▶ Prompt
Your answer should consist of each line below that contains the string "logic".

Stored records

━━━━━━━━━━

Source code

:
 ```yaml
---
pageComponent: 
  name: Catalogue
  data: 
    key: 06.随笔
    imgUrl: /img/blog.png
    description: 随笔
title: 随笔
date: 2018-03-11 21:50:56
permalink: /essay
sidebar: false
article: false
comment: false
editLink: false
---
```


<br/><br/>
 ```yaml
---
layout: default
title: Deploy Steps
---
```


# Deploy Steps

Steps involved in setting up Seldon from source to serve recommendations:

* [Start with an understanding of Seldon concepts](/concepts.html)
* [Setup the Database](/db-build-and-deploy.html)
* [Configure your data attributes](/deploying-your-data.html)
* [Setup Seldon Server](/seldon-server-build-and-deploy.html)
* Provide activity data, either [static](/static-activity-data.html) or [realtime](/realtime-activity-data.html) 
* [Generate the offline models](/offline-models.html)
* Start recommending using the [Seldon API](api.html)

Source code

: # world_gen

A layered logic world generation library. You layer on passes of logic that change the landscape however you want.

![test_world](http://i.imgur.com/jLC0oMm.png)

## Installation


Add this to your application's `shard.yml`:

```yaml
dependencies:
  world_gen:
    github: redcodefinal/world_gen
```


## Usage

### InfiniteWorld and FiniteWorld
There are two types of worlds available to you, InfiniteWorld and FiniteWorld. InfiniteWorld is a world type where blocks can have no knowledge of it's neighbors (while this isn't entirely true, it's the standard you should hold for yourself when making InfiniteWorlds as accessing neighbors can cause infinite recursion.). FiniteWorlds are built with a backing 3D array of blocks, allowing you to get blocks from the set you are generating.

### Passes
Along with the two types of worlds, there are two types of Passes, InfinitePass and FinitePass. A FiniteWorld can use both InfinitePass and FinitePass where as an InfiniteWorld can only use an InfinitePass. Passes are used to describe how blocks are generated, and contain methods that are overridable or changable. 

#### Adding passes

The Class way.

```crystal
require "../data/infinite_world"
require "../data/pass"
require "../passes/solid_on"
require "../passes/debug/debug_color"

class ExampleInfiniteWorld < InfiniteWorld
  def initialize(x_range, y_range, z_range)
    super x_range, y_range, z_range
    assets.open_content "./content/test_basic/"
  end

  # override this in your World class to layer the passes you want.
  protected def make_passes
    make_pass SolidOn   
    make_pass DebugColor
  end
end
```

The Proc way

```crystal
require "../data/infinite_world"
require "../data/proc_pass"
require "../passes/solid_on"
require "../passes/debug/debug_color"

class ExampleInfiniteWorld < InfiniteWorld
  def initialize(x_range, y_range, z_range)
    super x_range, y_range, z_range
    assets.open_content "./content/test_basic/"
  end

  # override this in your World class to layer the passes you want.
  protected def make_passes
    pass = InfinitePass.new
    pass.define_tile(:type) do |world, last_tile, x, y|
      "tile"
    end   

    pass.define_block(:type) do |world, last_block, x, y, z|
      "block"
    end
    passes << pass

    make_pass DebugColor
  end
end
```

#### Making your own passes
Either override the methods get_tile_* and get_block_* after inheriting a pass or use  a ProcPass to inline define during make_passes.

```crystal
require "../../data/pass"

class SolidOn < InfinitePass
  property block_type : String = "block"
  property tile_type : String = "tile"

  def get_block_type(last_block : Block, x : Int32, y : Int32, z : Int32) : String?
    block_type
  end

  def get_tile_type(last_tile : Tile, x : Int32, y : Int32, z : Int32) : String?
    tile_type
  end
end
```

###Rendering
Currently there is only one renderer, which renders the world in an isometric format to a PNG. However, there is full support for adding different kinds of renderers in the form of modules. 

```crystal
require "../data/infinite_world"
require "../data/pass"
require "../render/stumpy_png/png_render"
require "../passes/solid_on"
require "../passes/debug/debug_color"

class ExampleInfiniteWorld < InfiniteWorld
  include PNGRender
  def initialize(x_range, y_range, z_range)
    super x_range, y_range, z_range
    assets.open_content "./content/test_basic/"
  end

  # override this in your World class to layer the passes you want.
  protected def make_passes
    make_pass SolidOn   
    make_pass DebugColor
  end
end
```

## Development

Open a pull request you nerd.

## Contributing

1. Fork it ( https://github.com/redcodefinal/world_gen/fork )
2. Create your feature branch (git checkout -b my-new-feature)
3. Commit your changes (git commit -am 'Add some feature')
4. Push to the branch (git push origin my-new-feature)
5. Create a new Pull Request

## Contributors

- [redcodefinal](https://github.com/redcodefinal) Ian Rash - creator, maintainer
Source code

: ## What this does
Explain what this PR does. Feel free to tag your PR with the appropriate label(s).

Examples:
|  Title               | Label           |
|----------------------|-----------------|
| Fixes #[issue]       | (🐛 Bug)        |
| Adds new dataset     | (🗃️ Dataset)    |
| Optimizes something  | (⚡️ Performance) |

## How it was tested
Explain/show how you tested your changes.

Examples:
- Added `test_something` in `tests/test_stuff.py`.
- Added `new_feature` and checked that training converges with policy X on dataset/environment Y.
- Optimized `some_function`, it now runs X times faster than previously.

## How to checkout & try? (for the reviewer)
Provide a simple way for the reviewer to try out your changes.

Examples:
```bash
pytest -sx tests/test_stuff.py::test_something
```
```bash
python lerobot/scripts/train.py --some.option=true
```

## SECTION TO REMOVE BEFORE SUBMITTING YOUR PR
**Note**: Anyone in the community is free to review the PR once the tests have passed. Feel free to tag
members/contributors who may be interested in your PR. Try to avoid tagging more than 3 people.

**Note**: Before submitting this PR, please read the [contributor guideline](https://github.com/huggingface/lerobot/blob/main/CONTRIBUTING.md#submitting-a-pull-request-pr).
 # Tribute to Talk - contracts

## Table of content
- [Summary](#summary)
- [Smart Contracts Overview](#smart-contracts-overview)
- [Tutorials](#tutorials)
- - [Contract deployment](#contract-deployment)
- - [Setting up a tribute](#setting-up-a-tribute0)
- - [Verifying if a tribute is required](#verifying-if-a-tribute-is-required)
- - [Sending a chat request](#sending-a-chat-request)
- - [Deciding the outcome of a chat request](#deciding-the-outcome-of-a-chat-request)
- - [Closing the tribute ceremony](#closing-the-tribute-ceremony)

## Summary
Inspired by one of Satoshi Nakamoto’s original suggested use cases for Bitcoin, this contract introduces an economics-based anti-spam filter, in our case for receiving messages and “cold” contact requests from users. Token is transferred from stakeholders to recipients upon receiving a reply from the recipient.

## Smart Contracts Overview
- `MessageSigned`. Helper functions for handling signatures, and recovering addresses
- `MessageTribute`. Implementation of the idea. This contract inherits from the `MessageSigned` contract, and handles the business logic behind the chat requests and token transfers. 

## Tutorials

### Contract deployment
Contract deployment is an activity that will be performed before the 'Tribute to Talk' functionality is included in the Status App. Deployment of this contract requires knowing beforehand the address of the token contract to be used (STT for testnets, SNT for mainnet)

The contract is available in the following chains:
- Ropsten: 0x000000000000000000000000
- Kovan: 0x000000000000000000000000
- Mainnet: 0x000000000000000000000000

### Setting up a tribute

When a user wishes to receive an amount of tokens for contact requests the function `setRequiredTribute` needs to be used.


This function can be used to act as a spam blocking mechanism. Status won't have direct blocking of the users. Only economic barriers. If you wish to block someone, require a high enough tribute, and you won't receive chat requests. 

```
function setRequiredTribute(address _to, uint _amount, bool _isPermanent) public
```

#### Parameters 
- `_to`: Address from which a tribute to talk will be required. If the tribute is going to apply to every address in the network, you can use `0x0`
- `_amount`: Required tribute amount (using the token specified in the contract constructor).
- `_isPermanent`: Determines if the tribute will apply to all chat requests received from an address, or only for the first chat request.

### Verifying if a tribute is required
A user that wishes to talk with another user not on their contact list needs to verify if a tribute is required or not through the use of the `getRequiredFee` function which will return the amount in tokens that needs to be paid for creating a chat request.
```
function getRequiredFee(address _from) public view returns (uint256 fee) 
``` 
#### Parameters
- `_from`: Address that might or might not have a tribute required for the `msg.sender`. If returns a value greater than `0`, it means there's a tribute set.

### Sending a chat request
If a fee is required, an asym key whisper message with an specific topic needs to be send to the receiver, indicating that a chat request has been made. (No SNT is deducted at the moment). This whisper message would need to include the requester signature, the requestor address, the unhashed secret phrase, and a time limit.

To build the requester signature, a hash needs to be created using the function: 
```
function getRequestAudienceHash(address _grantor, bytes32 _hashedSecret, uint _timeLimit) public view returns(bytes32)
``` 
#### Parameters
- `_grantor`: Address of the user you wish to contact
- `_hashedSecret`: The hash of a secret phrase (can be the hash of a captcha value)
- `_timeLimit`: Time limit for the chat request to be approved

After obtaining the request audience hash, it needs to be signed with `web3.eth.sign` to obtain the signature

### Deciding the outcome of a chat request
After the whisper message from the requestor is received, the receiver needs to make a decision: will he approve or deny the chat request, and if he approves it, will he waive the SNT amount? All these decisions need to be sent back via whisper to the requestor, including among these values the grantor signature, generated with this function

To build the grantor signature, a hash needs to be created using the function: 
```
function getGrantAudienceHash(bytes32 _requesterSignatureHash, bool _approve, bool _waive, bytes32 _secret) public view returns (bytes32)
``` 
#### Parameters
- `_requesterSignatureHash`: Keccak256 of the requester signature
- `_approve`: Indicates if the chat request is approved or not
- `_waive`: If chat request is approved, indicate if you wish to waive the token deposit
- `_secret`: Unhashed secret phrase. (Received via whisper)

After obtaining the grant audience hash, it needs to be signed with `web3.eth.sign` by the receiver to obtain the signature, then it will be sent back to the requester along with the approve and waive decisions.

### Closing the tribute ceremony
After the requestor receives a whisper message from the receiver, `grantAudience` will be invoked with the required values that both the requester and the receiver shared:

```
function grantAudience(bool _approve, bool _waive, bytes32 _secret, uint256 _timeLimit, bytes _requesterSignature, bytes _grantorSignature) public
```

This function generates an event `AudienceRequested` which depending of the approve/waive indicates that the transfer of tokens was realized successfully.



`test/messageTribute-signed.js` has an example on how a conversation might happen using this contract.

━━━━━━━━━━

▶ Exercise answer
A layered logic world generation library. You layer on passes of logic that change the landscape however you want.
- `MessageTribute`. Implementation of the idea. This contract inherits from the `MessageSigned` contract, and handles the business logic behind the chat requests and token transfers. 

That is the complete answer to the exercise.